It has been really long that we are talking about and sharing our personal lives. The mere thought of being with him makes me so exultant that my world seems to be complete. I know my part of the story, but a thought always lingers- Is he in love with me?
I’m a hopeless romantic and have grown up watching the cheesiest reel-life romance. I had always wondered if the real-life romance would be equally fascinating, engrossing and adventurous. With him, all the answers come in easy, be it the apprehensions of my made-up romantic fantasy, or the solutions to the most tickling apprehensions. He makes it seem like a cake-walk – to love and be loved.
The time seems to be perfect to let it slip away. Before letting the thought of separation even strike our hearts, I spit it out, in a moment of self-reflection, while we were together holding hands and my head on his shoulder, “I love you”. He took a minute, stared at me and took a deep breath, but never replied. In that split-second it occurred to, ‘Is he in love with me?’
What if he still doesn’t love me?
Somehow we moved forward and gave it a shot. The relationship was going so well, I never looked back at that minute which made me doubt ‘us’ and ask myself ‘Is he in love with me?’. We’ve been together for so long now, I hardly get thoughts of deception or longing anymore. It had been a few years now- full of surprises, emotional strengthening, physical intimacy, birthdays, vacations, and whatnot. We’ve had our share of everything, even fights and no-talk zones as well.

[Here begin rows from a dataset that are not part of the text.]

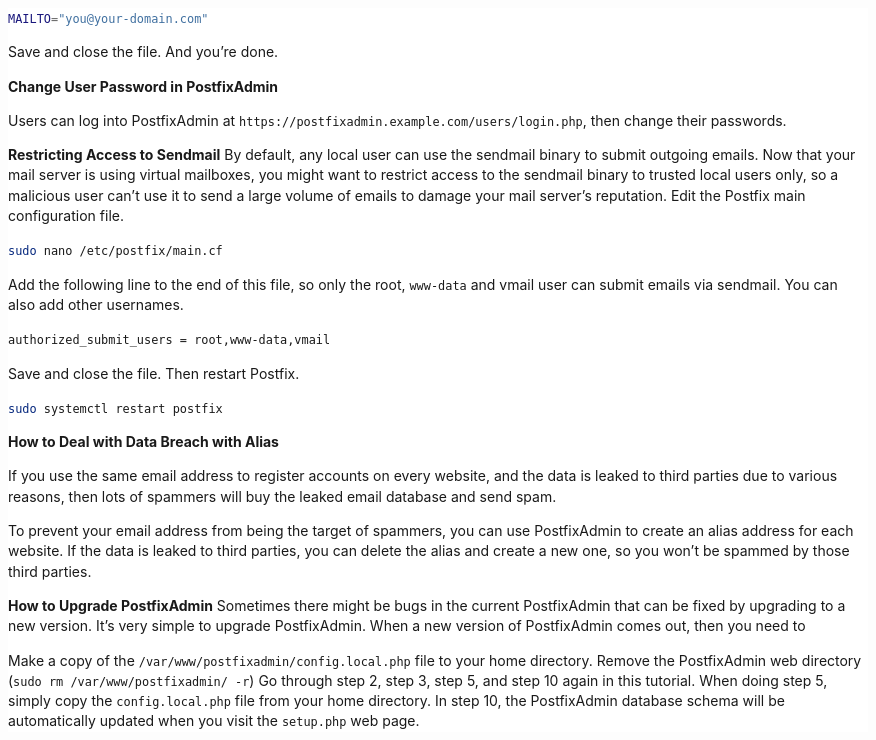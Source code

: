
 ```bash
MAILTO="you@your-domain.com"
```

Save and close the file. And you’re done.

**Change User Password in PostfixAdmin**

Users can log into PostfixAdmin at ``https://postfixadmin.example.com/users/login.php``, then change their passwords.

**Restricting Access to Sendmail**
By default, any local user can use the sendmail binary to submit outgoing emails. Now that your mail server is using virtual mailboxes, you might want to restrict access to the sendmail binary to trusted local users only, so a malicious user can’t use it to send a large volume of emails to damage your mail server’s reputation. Edit the Postfix main configuration file.

```bash
sudo nano /etc/postfix/main.cf
```

Add the following line to the end of this file, so only the root, ``www-data`` and vmail user can submit emails via sendmail. You can also add other usernames.

```bash
authorized_submit_users = root,www-data,vmail
```

Save and close the file. Then restart Postfix.

```bash
sudo systemctl restart postfix
```

**How to Deal with Data Breach with Alias**

If you use the same email address to register accounts on every website, and the data is leaked to third parties due to various reasons, then lots of spammers will buy the leaked email database and send spam.

To prevent your email address from being the target of spammers, you can use PostfixAdmin to create an alias address for each website. If the data is leaked to third parties, you can delete the alias and create a new one, so you won’t be spammed by those third parties.

**How to Upgrade PostfixAdmin**
Sometimes there might be bugs in the current PostfixAdmin that can be fixed by upgrading to a new version. It’s very simple to upgrade PostfixAdmin. When a new version of PostfixAdmin comes out, then you need to

Make a copy of the ``/var/www/postfixadmin/config.local.php`` file to your home directory.
Remove the PostfixAdmin web directory (``sudo rm /var/www/postfixadmin/ -r``)
Go through step 2, step 3, step 5, and step 10 again in this tutorial. When doing step 5, simply copy the ``config.local.php`` file from your home directory. In step 10, the PostfixAdmin database schema will be automatically updated when you visit the ``setup.php`` web page.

We’ve fought over the most trivial issues and arguments, but have strongly stood our stand. Nothing seems to keep us apart, because we’re a wall- a really strong one. We’ve managed to come out of the worst situations because of it ‘us’ in it as a whole. However, lately, situations are getting bad, misunderstandings creeping in, and timings clashing.
I need to keep everything aligned because staying away from home is not easy. Waking up, college, coaching, studies, food, clothes, mental health, and every other minute everyday thing that I need to cope with, while on top of it all, a relationship with the person I have always loved. I only wished he would understand and not fight over the time that’s hardly mine. Now, sometimes, again I revisit the thought, ‘Is he still in love with me?’ or is it just because we have been ‘us’ for too long to get separated.
I can bear everything, but not blames, for something I’m not responsible for. The love has turned to a nightmare, panic attacks, anxiety and suffocation. It might not seem small, but I’m suffering silently. The thought still creeps in even after separation- if he still loves me?
Before and after the relationship, the thought might be the same- ‘Is he in love with me?’, but the feelings have changed.